Bruno Hegner, a former Resolution executive, told jurors of an angry phone call from Renzi in 2005 that "unless the Sandlin property were included in the exchange package, he would not sponsor legislation.' And Hegner said when he attempted to explain the difficulties of such a deal, Renzi said, "no Sandlin property, no bill.'

Prosecutors said Renzi's interest in that property was that Sandlin, a former business partner, owed him $700,000 and needed the cash to pay off the debt. And when Hegner found out the pair had been in business together, the company opted not to purchase the Cochise County property and Renzi's swap legislation died.

He left Congress at the end of 2008 after his indictment but before his trial. To date, Congress has yet to approve a deal with Resolution to acquire the land it wants near Superior.

Renzi also was convicted of a separate effort to get Sandlin's property purchased by The Aries

Group as a condition of pushing a separate exchange of federal land the company wanted near Florence.

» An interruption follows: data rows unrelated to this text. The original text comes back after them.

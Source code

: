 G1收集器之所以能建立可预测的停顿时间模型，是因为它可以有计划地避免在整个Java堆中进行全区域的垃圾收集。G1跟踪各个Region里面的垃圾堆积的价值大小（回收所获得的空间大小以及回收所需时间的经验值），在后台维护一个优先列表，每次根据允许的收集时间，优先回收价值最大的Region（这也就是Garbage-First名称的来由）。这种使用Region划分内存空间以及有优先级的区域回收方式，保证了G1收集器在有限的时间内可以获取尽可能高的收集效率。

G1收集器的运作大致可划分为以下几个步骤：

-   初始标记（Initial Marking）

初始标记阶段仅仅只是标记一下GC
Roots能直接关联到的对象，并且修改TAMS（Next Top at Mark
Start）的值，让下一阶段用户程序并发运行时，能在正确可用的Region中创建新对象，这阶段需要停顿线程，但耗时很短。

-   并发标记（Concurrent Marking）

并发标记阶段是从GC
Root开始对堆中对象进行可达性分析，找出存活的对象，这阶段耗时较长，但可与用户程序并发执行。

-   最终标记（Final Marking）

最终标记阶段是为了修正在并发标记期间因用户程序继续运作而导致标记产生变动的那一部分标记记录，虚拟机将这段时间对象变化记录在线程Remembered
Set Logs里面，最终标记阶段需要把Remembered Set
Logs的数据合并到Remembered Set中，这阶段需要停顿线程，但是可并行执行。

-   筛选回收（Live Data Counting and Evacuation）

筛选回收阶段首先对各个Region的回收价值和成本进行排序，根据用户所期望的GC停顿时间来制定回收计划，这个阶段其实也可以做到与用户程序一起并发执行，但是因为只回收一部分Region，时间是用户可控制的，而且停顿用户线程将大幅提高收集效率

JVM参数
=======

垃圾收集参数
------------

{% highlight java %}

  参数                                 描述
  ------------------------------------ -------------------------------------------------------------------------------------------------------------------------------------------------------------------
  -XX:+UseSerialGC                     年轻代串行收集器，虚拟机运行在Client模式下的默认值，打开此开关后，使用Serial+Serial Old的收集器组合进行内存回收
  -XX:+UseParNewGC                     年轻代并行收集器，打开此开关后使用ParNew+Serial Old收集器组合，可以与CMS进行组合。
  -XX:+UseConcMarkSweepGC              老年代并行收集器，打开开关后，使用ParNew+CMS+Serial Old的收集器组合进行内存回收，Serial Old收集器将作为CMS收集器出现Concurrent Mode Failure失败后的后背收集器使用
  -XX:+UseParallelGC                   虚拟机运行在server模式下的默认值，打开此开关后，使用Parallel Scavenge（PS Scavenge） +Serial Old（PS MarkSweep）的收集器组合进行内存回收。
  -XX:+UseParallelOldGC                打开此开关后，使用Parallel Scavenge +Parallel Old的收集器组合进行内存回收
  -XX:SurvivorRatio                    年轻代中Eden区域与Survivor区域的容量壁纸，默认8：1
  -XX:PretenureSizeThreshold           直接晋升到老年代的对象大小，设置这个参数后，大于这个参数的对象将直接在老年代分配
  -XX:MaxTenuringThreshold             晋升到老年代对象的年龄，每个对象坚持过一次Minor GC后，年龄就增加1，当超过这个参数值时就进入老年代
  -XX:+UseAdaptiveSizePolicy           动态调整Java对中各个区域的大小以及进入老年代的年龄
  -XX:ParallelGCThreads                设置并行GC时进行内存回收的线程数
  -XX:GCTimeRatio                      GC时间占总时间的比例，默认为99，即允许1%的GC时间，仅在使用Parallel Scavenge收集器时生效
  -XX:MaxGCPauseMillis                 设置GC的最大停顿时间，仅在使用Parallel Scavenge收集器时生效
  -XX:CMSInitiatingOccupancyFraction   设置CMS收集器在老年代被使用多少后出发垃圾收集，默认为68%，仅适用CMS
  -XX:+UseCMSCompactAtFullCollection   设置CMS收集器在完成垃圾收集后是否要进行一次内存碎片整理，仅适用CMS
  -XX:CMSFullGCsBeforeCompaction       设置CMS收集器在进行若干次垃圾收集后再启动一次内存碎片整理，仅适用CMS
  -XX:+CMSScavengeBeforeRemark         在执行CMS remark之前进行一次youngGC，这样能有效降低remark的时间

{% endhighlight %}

Court records show Aries paid Sandlin $1.5 million in principal plus another $153,000 in interest but that a federal land exchange bill with Aries never was introduced.

And he also was found guilty of separate offenses that he embezzled insurance premiums paid by clients of his brokerage firm.

Thursday's ruling is unlikely the last word.

"We are disappointed with the court's ruling,' said Kelly Kramer, one of Renzi's Washington, D.C. attorneys. "We intend to seek further appellate review.'

Among the arguments Kramer presented was that Renzi was interested in having Sandlin's land acquired because it was being leased to a farmer who was pumping a lot of water from the San Pedro watershed. And that drain of water, in turn, endangered the future of Fort Huachuca.

That is what made crucial the testimony Renzi sought to block from Joanne Keene, his former congressional district director.

She told jurors that Renzi "did not seem very excited and interested in the Resolution Copper exchange' when the Sandlin tract was not longer part of it.' And Keene also said Renzi told her he "wanted to put the brakes on' the Aries exchange after Congressman Duke Cunningham had been indicted on charges of public corruption.

In Thursday's ruling, Tallman said both conversations were admissible because they went directly to counter Renzi's arguments there were different reasons for his actions.